Some "Infallible" Papal Decrees

The Nicolaitane doctrine that God says He hates is perhaps best defined by pope Boniface VIII, who became pope in 1294 AD. In his Unam Sanctum, he states: "All the faithful of Christ by necessity of salvation are subject to the Roman pontiff, who judges all men, but is judged of no one. This authority is not human, but rather Divine . . . Therefore, we declare, assert, define, and pronounce, that to be subject to the Roman pontiff is to every human creature altogether necessary for salvation" (Ibid., p. 29). In other words, one must be a Roman Nicolaitane in order to be saved.

This is all foreshadowed in the story of David and Saul. Saul, too, was a Nicolaitane type of the Church. Saul persecuted David, who was the "overcomer" of his day. When David escaped and did not remain under Saul’s authority where he would have been killed, Saul declared him an outlaw and put a price on his head. If anyone had murdered David in those years, he would have been rewarded, for the king had in effect declared his murder to be no murder at all.

We find the popes siding with Saul, declaring their right to change or violate the Law of God, the commands of Jesus Christ, and even the decrees of the apostles in the New Testament. Hear this from one of the "infallible" popes:

"All the earth is my diocese, and I am the ordinary [the one who ordains or gives authority] of all men, having the authority of the King of all kings upon subjects.
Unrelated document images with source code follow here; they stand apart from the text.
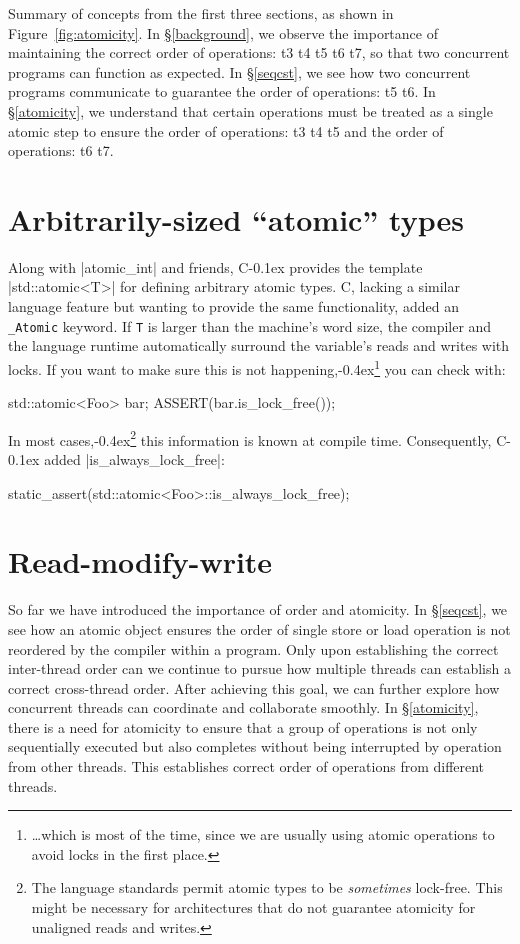 \documentclass[fontsize=10pt, oneside]{scrartcl}
\newcommand{\punckern}{\kern-0.4ex}
\newcommand{\monobox}[1]{\mbox{\texttt{#1}}}
\newcommand{\keyword}[1]{\monobox{\color{darkGreen}#1}}
\newcommand{\cplusplus}[1]{C\kern-0.1ex\raisebox{0.15ex}{\texttt{++}}}
\newcommand{\clang}[1]{C}
\newcommand{\fig}[1]{Figure~\ref{#1}}
\newcommand{\secref}[1]{\hyperref[#1]{\textsc{\S}\ref*{#1}}}
\begin{document}
Summary of concepts from the first three sections, as shown in \fig{fig:atomicity}.
In \secref{background}, we observe the importance of maintaining the correct order of operations: t3 \to t4 \to t5 \to t6 \to t7, so that two concurrent programs can function as expected.
In \secref{seqcst}, we see how two concurrent programs communicate to guarantee the order of operations: t5 \to t6.
In \secref{atomicity}, we understand that certain operations must be treated as a single atomic step to ensure the order of operations: t3 \to t4 \to t5 and the order of operations: t6 \to t7.

\section{Arbitrarily-sized ``atomic'' types}
\label{atomictype}
Along with \cc|atomic_int| and friends,
\cplusplus{} provides the template \cpp|std::atomic<T>| for defining arbitrary atomic types.
\clang{}, lacking a similar language feature but wanting to provide the same functionality,
added an \keyword{\_Atomic} keyword.
If \texttt{T} is larger than the machine's word size,
the compiler and the language runtime automatically surround the variable's reads and writes with locks.
If you want to make sure this is not happening,\punckern\footnote{%
\ldots which is most of the time,
since we are usually using atomic operations to avoid locks in the first place.}
you can check with:
\begin{cppcode}
std::atomic<Foo> bar;
ASSERT(bar.is_lock_free());
\end{cppcode}
In most cases,\punckern\footnote{%
The language standards permit atomic types to be \emph{sometimes} lock-free.
This might be necessary for architectures that do not guarantee atomicity for unaligned reads and writes.}
this information is known at compile time.
Consequently, \cplusplus{17} added \cpp|is_always_lock_free|:
\begin{cppcode}
static_assert(std::atomic<Foo>::is_always_lock_free);
\end{cppcode}

\section{Read-modify-write}
\label{rmw}

So far we have introduced the importance of order and atomicity.
In \secref{seqcst}, we see how an atomic object ensures the order of single store or load operation is not reordered by the compiler within a program. 
Only upon establishing the correct inter-thread order can we continue to pursue how multiple threads can establish a correct cross-thread order. 
After achieving this goal, we can further explore how concurrent threads can coordinate and collaborate smoothly.
In \secref{atomicity}, there is a need for atomicity to ensure that a group of operations is not only sequentially executed but also completes without being interrupted by operation from other threads.
This establishes correct order of operations from different threads.
\end{document}
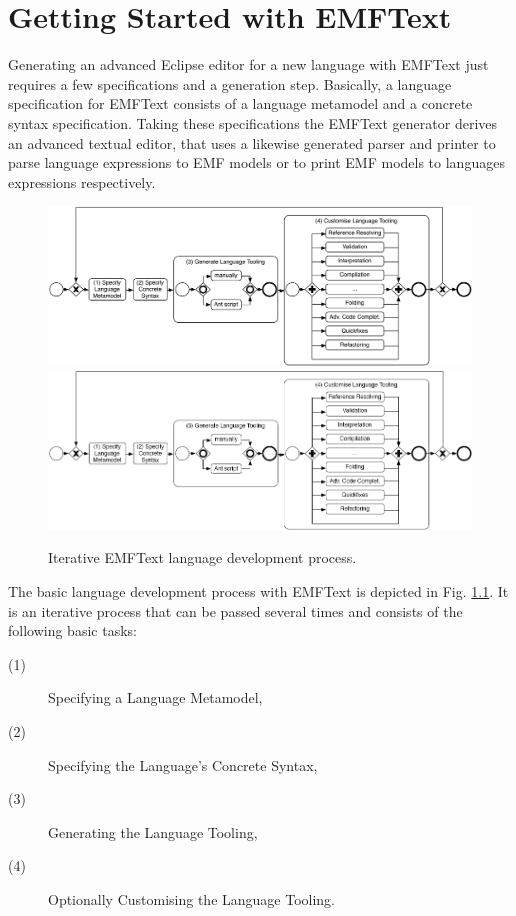 \chapter{Getting Started with EMFText}

	Generating an advanced Eclipse editor for a new language with EMFText just
	requires a few specifications and a generation step. 
	Basically, a language specification for EMFText consists of a language
	metamodel and a concrete syntax specification. Taking these specifications the
	EMFText generator derives an advanced textual editor, that uses a likewise
	generated parser and printer to parse language expressions to EMF models or to print EMF models to
	languages expressions respectively. 
	
	\begin{figure}[ht]
	\centering
	\ifpdf
		\includegraphics[scale=0.5]{figures/process.pdf}
	\else
		\includegraphics{figures/process.png}
	\fi
	\caption{Iterative EMFText language development process.}
	\label{fig:process}
	\end{figure}
	
	\noindent The basic language development process with EMFText is depicted in
	Fig. \ref{fig:process}. It is an iterative process that can be passed several
	times and consists of the following basic tasks:
	\begin{description}
	  \item[(1)] Specifying a Language Metamodel,
	  \item[(2)] Specifying the Language's Concrete Syntax,
	  \item[(3)] Generating the Language Tooling,
	  \item[(4)] Optionally Customising the Language Tooling.
	\end{description}
	
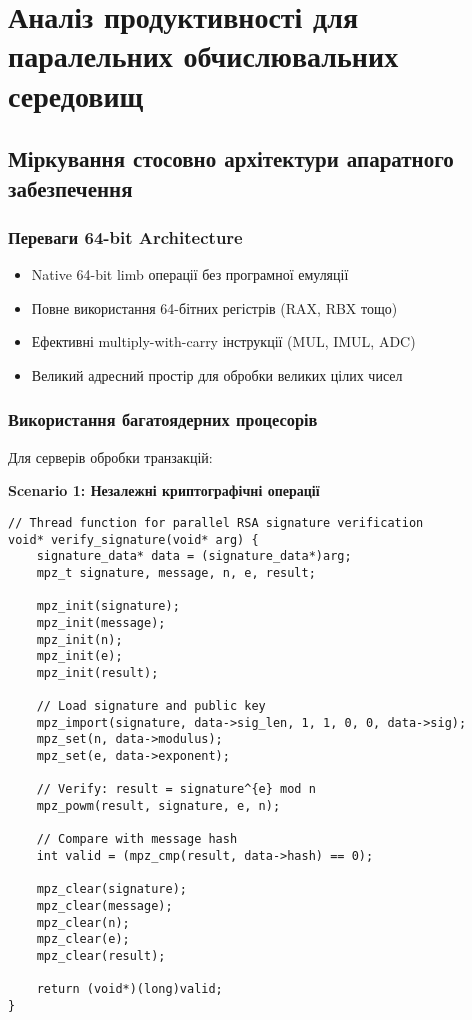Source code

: \newpage
\section{Аналіз продуктивності для паралельних обчислювальних середовищ}

\subsection{Міркування стосовно архітектури апаратного забезпечення}

\subsubsection{Переваги 64-bit Architecture}
\begin{itemize}
    \item Native 64-bit limb операції без програмної емуляції
    \item Повне використання 64-бітних регістрів (RAX, RBX тощо)
    \item Ефективні multiply-with-carry інструкції (MUL, IMUL, ADC)
    \item Великий адресний простір для обробки великих цілих чисел
\end{itemize}

\subsubsection{Використання багатоядерних процесорів}
Для серверів обробки транзакцій:

\textbf{Scenario 1: Незалежні криптографічні операції}
\begin{verbatim}
// Thread function for parallel RSA signature verification
void* verify_signature(void* arg) {
    signature_data* data = (signature_data*)arg;
    mpz_t signature, message, n, e, result;
    
    mpz_init(signature);
    mpz_init(message);
    mpz_init(n);
    mpz_init(e);
    mpz_init(result);
    
    // Load signature and public key
    mpz_import(signature, data->sig_len, 1, 1, 0, 0, data->sig);
    mpz_set(n, data->modulus);
    mpz_set(e, data->exponent);
    
    // Verify: result = signature^{e} mod n
    mpz_powm(result, signature, e, n);
    
    // Compare with message hash
    int valid = (mpz_cmp(result, data->hash) == 0);
    
    mpz_clear(signature);
    mpz_clear(message);
    mpz_clear(n);
    mpz_clear(e);
    mpz_clear(result);
    
    return (void*)(long)valid;
}
\end{verbatim}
I am all in all and above all, so that God Himself and I, the vicar of God, have but one consistory, and I am able to do almost all that God can do. In all that I list my will is to stand for reason, for I am able by the law to dispense above the law, and of wrong to make justice in correcting laws and changing them . . . .

"Wherefore, if those things that I do be said not to be done of men, but of God, what can you make me but God? Again, if prelates of the Church be called and counted of Constantine [the pope, not the emperor by that name] for gods, I then, being above prelates, seem by this reason to be above all gods.

"Wherefore, no marvel if it be in my power to change times and times, to alter and abrogate laws, to dispense with all things, yea, with the precepts of Christ; for where Christ biddeth Peter put up his sword, and admonishes His disciples not to use any outward force in revenging themselves, do not I, Pope Nicolas [using another past pope’s decree as a precedent to prove his authority] writing to the bishops of France, exhort them to draw out their material swords? And whereas Christ was present Himself at the marriage in Cana of Galilee, do not I, Pope Martin, in my distinction, inhibit the spiritual clergy to be present at marriage feasts, and also to marry? Moreover, where Christ biddeth us lend without hope of gain, do not I, Pope Martin, give dispensation to do the same? What should I speak of murder, making it to be no murder or homicide to slay them that be excommunicated?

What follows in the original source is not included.